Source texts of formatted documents
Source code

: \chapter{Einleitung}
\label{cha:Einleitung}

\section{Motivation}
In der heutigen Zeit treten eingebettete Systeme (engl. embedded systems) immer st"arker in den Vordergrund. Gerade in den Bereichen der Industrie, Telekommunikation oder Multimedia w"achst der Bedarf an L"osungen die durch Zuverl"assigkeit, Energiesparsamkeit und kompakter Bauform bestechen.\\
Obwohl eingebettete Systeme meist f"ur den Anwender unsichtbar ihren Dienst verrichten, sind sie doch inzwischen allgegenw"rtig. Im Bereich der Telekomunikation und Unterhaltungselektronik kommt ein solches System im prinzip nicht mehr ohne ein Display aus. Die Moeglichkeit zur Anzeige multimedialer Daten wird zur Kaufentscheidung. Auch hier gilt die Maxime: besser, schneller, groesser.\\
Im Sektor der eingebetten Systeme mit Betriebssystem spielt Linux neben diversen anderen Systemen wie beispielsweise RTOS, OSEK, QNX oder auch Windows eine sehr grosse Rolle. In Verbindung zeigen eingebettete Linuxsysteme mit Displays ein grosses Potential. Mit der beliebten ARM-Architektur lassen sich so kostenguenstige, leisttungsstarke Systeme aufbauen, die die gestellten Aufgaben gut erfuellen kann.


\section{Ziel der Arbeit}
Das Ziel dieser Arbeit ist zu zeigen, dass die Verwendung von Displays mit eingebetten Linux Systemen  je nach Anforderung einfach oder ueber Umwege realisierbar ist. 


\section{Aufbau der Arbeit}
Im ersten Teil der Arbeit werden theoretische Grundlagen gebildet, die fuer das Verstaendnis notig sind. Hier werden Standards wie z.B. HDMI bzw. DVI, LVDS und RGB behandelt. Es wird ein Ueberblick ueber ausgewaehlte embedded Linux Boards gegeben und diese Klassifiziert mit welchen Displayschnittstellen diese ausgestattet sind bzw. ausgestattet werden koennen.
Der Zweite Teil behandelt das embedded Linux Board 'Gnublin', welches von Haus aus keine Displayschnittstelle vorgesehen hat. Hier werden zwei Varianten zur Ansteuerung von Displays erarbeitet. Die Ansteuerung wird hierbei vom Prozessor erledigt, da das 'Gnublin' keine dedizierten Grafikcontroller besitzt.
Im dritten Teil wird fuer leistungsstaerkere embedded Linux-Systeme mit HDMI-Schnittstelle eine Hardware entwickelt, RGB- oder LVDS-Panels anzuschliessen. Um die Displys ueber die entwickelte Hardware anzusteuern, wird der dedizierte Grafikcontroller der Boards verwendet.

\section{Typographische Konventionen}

--- TASK OBJECTIVE ---
Set down every entry again, exactly as written.

--- TASK OUTPUT ---
Source code

: \chapter{Einleitung}
\label{cha:Einleitung}

\section{Motivation}
In der heutigen Zeit treten eingebettete Systeme (engl. embedded systems) immer st"arker in den Vordergrund. Gerade in den Bereichen der Industrie, Telekommunikation oder Multimedia w"achst der Bedarf an L"osungen die durch Zuverl"assigkeit, Energiesparsamkeit und kompakter Bauform bestechen.\\
Obwohl eingebettete Systeme meist f"ur den Anwender unsichtbar ihren Dienst verrichten, sind sie doch inzwischen allgegenw"rtig. Im Bereich der Telekomunikation und Unterhaltungselektronik kommt ein solches System im prinzip nicht mehr ohne ein Display aus. Die Moeglichkeit zur Anzeige multimedialer Daten wird zur Kaufentscheidung. Auch hier gilt die Maxime: besser, schneller, groesser.\\
Im Sektor der eingebetten Systeme mit Betriebssystem spielt Linux neben diversen anderen Systemen wie beispielsweise RTOS, OSEK, QNX oder auch Windows eine sehr grosse Rolle. In Verbindung zeigen eingebettete Linuxsysteme mit Displays ein grosses Potential. Mit der beliebten ARM-Architektur lassen sich so kostenguenstige, leisttungsstarke Systeme aufbauen, die die gestellten Aufgaben gut erfuellen kann.


\section{Ziel der Arbeit}
Das Ziel dieser Arbeit ist zu zeigen, dass die Verwendung von Displays mit eingebetten Linux Systemen  je nach Anforderung einfach oder ueber Umwege realisierbar ist. 


\section{Aufbau der Arbeit}
Im ersten Teil der Arbeit werden theoretische Grundlagen gebildet, die fuer das Verstaendnis notig sind. Hier werden Standards wie z.B. HDMI bzw. DVI, LVDS und RGB behandelt. Es wird ein Ueberblick ueber ausgewaehlte embedded Linux Boards gegeben und diese Klassifiziert mit welchen Displayschnittstellen diese ausgestattet sind bzw. ausgestattet werden koennen.
Der Zweite Teil behandelt das embedded Linux Board 'Gnublin', welches von Haus aus keine Displayschnittstelle vorgesehen hat. Hier werden zwei Varianten zur Ansteuerung von Displays erarbeitet. Die Ansteuerung wird hierbei vom Prozessor erledigt, da das 'Gnublin' keine dedizierten Grafikcontroller besitzt.
Im dritten Teil wird fuer leistungsstaerkere embedded Linux-Systeme mit HDMI-Schnittstelle eine Hardware entwickelt, RGB- oder LVDS-Panels anzuschliessen. Um die Displys ueber die entwickelte Hardware anzusteuern, wird der dedizierte Grafikcontroller der Boards verwendet.

\section{Typographische Konventionen}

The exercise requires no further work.